• _REQUIREMENT_
From the first line of the records below, transcribe each line exactly up to and including the one with "附录将第 0 章的集合论浓缩式地公理化, 艰深难懂."; pictures stay out.

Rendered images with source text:

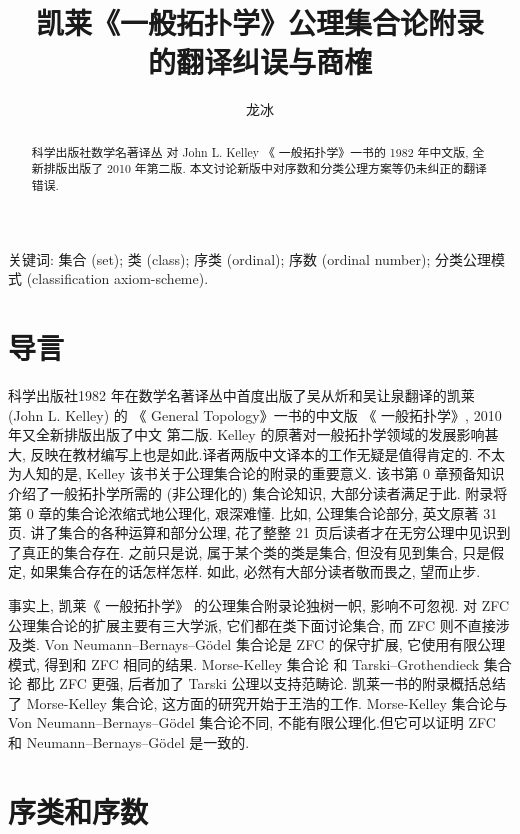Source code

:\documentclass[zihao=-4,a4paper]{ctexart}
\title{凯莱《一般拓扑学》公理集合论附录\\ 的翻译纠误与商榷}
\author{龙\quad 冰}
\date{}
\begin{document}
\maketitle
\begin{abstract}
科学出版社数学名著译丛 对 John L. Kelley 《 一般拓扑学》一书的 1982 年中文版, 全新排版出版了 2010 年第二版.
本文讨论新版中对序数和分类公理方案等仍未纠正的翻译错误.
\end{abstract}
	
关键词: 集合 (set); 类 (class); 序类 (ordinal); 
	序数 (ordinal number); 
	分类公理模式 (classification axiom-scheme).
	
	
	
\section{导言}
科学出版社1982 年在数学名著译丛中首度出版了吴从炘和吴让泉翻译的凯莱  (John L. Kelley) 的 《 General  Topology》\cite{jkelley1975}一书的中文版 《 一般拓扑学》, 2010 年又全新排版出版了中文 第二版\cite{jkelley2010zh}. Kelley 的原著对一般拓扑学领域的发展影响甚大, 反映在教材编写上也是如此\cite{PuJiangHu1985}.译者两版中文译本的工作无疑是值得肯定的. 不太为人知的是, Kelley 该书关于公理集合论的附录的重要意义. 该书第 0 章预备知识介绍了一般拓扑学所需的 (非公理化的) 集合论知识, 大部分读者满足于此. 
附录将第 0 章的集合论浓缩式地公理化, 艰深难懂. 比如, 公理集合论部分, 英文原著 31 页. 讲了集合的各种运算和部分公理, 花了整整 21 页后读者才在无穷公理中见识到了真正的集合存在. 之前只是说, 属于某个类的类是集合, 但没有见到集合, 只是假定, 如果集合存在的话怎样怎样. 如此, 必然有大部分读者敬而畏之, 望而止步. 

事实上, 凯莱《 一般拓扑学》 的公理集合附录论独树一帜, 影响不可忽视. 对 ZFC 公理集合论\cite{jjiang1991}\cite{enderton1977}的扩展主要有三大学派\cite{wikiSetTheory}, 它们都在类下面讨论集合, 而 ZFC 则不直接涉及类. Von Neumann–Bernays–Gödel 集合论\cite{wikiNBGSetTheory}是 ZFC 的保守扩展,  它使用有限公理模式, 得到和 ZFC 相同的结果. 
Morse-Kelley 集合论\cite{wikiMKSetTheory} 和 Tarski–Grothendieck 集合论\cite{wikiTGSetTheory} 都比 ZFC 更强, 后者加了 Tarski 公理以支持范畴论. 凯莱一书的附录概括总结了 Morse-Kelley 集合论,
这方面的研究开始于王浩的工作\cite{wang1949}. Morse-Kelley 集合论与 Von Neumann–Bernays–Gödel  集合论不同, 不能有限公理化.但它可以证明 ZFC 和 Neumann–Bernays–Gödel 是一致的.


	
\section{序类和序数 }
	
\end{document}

• _SOLUTION BELOW_
Source code

:\documentclass[zihao=-4,a4paper]{ctexart}
\title{凯莱《一般拓扑学》公理集合论附录\\ 的翻译纠误与商榷}
\author{龙\quad 冰}
\date{}
\begin{document}
\maketitle
\begin{abstract}
科学出版社数学名著译丛 对 John L. Kelley 《 一般拓扑学》一书的 1982 年中文版, 全新排版出版了 2010 年第二版.
本文讨论新版中对序数和分类公理方案等仍未纠正的翻译错误.
\end{abstract}
	
关键词: 集合 (set); 类 (class); 序类 (ordinal); 
	序数 (ordinal number); 
	分类公理模式 (classification axiom-scheme).
	
	
	
\section{导言}
科学出版社1982 年在数学名著译丛中首度出版了吴从炘和吴让泉翻译的凯莱  (John L. Kelley) 的 《 General  Topology》\cite{jkelley1975}一书的中文版 《 一般拓扑学》, 2010 年又全新排版出版了中文 第二版\cite{jkelley2010zh}. Kelley 的原著对一般拓扑学领域的发展影响甚大, 反映在教材编写上也是如此\cite{PuJiangHu1985}.译者两版中文译本的工作无疑是值得肯定的. 不太为人知的是, Kelley 该书关于公理集合论的附录的重要意义. 该书第 0 章预备知识介绍了一般拓扑学所需的 (非公理化的) 集合论知识, 大部分读者满足于此. 
附录将第 0 章的集合论浓缩式地公理化, 艰深难懂. 比如, 公理集合论部分, 英文原著 31 页. 讲了集合的各种运算和部分公理, 花了整整 21 页后读者才在无穷公理中见识到了真正的集合存在. 之前只是说, 属于某个类的类是集合, 但没有见到集合, 只是假定, 如果集合存在的话怎样怎样. 如此, 必然有大部分读者敬而畏之, 望而止步. 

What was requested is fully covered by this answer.